▸ **What the task requires**: Only the text belongs in the copy: repeat each record exactly, without pictures.

▸ **Study material**:
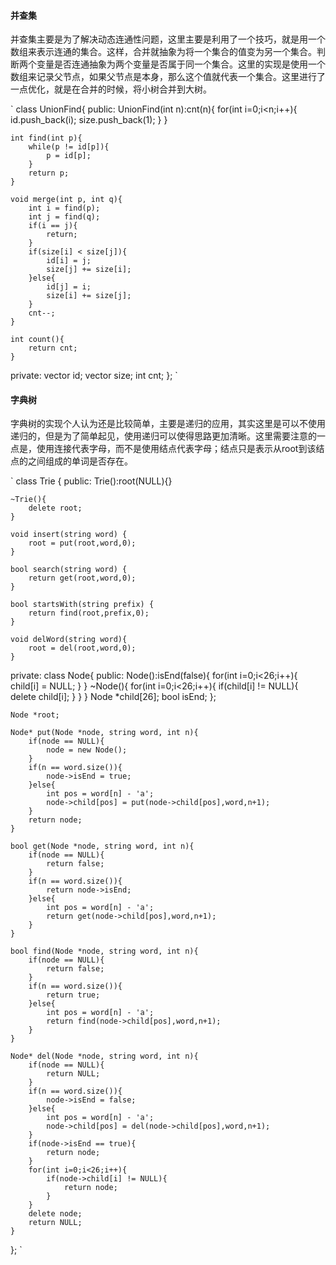 #### 并查集
并查集主要是为了解决动态连通性问题，这里主要是利用了一个技巧，就是用一个数组来表示连通的集合。这样，合并就抽象为将一个集合的值变为另一个集合。判断两个变量是否连通抽象为两个变量是否属于同一个集合。这里的实现是使用一个数组来记录父节点，如果父节点是本身，那么这个值就代表一个集合。这里进行了一点优化，就是在合并的时候，将小树合并到大树。

`
class UnionFind{
public:
    UnionFind(int n):cnt(n){
        for(int i=0;i<n;i++){
            id.push_back(i);
            size.push_back(1);
        }
    }

    int find(int p){
        while(p != id[p]){
            p = id[p];
        }
        return p;
    }

    void merge(int p, int q){
        int i = find(p);
        int j = find(q);
        if(i == j){
            return;
        }
        if(size[i] < size[j]){
            id[i] = j;
            size[j] += size[i];
        }else{
            id[j] = i;
            size[i] += size[j]; 
        }
        cnt--;
    }

    int count(){
        return cnt;
    }

private:
    vector<int> id;
    vector<int> size;
    int cnt;
};
`

#### 字典树

字典树的实现个人认为还是比较简单，主要是递归的应用，其实这里是可以不使用递归的，但是为了简单起见，使用递归可以使得思路更加清晰。这里需要注意的一点是，使用连接代表字母，而不是使用结点代表字母；结点只是表示从root到该结点的之间组成的单词是否存在。

`
class Trie {
public:
    Trie():root(NULL){}

    ~Trie(){
        delete root;
    }

    void insert(string word) {
        root = put(root,word,0);
    }
    
    bool search(string word) {
        return get(root,word,0);
    }
    
    bool startsWith(string prefix) {
        return find(root,prefix,0);
    }

    void delWord(string word){
        root = del(root,word,0);
    }

private:
    class Node{
    public:
        Node():isEnd(false){
            for(int i=0;i<26;i++){
                child[i] = NULL;
            }
        }
        ~Node(){
            for(int i=0;i<26;i++){
                if(child[i] != NULL){
                    delete child[i];
                }
            }
        }
        Node *child[26];
        bool isEnd;
    };

    Node *root;

    Node* put(Node *node, string word, int n){
        if(node == NULL){
            node = new Node();
        }    
        if(n == word.size()){
            node->isEnd = true;
        }else{
            int pos = word[n] - 'a';
            node->child[pos] = put(node->child[pos],word,n+1);
        }
        return node;
    }

    bool get(Node *node, string word, int n){
        if(node == NULL){
            return false;
        }
        if(n == word.size()){
            return node->isEnd;
        }else{
            int pos = word[n] - 'a';
            return get(node->child[pos],word,n+1);
        }
    }

    bool find(Node *node, string word, int n){
        if(node == NULL){
            return false;
        }
        if(n == word.size()){
            return true;
        }else{
            int pos = word[n] - 'a';
            return find(node->child[pos],word,n+1);
        }
    }

    Node* del(Node *node, string word, int n){
        if(node == NULL){
            return NULL;
        }
        if(n == word.size()){
            node->isEnd = false;
        }else{
            int pos = word[n] - 'a';
            node->child[pos] = del(node->child[pos],word,n+1);
        }
        if(node->isEnd == true){
            return node;
        }
        for(int i=0;i<26;i++){
            if(node->child[i] != NULL){
                return node;
            }
        }
        delete node;
        return NULL;
    }
};
`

▸ **Answer to the problem**:
 #### 并查集
并查集主要是为了解决动态连通性问题，这里主要是利用了一个技巧，就是用一个数组来表示连通的集合。这样，合并就抽象为将一个集合的值变为另一个集合。判断两个变量是否连通抽象为两个变量是否属于同一个集合。这里的实现是使用一个数组来记录父节点，如果父节点是本身，那么这个值就代表一个集合。这里进行了一点优化，就是在合并的时候，将小树合并到大树。

`
class UnionFind{
public:
    UnionFind(int n):cnt(n){
        for(int i=0;i<n;i++){
            id.push_back(i);
            size.push_back(1);
        }
    }

    int find(int p){
        while(p != id[p]){
            p = id[p];
        }
        return p;
    }

    void merge(int p, int q){
        int i = find(p);
        int j = find(q);
        if(i == j){
            return;
        }
        if(size[i] < size[j]){
            id[i] = j;
            size[j] += size[i];
        }else{
            id[j] = i;
            size[i] += size[j]; 
        }
        cnt--;
    }

    int count(){
        return cnt;
    }

private:
    vector<int> id;
    vector<int> size;
    int cnt;
};
`

#### 字典树

字典树的实现个人认为还是比较简单，主要是递归的应用，其实这里是可以不使用递归的，但是为了简单起见，使用递归可以使得思路更加清晰。这里需要注意的一点是，使用连接代表字母，而不是使用结点代表字母；结点只是表示从root到该结点的之间组成的单词是否存在。

`
class Trie {
public:
    Trie():root(NULL){}

    ~Trie(){
        delete root;
    }

    void insert(string word) {
        root = put(root,word,0);
    }
    
    bool search(string word) {
        return get(root,word,0);
    }
    
    bool startsWith(string prefix) {
        return find(root,prefix,0);
    }

    void delWord(string word){
        root = del(root,word,0);
    }

private:
    class Node{
    public:
        Node():isEnd(false){
            for(int i=0;i<26;i++){
                child[i] = NULL;
            }
        }
        ~Node(){
            for(int i=0;i<26;i++){
                if(child[i] != NULL){
                    delete child[i];
                }
            }
        }
        Node *child[26];
        bool isEnd;
    };

    Node *root;

    Node* put(Node *node, string word, int n){
        if(node == NULL){
            node = new Node();
        }    
        if(n == word.size()){
            node->isEnd = true;
        }else{
            int pos = word[n] - 'a';
            node->child[pos] = put(node->child[pos],word,n+1);
        }
        return node;
    }

    bool get(Node *node, string word, int n){
        if(node == NULL){
            return false;
        }
        if(n == word.size()){
            return node->isEnd;
        }else{
            int pos = word[n] - 'a';
            return get(node->child[pos],word,n+1);
        }
    }

    bool find(Node *node, string word, int n){
        if(node == NULL){
            return false;
        }
        if(n == word.size()){
            return true;
        }else{
            int pos = word[n] - 'a';
            return find(node->child[pos],word,n+1);
        }
    }

    Node* del(Node *node, string word, int n){
        if(node == NULL){
            return NULL;
        }
        if(n == word.size()){
            node->isEnd = false;
        }else{
            int pos = word[n] - 'a';
            node->child[pos] = del(node->child[pos],word,n+1);
        }
        if(node->isEnd == true){
            return node;
        }
        for(int i=0;i<26;i++){
            if(node->child[i] != NULL){
                return node;
            }
        }
        delete node;
        return NULL;
    }
};
`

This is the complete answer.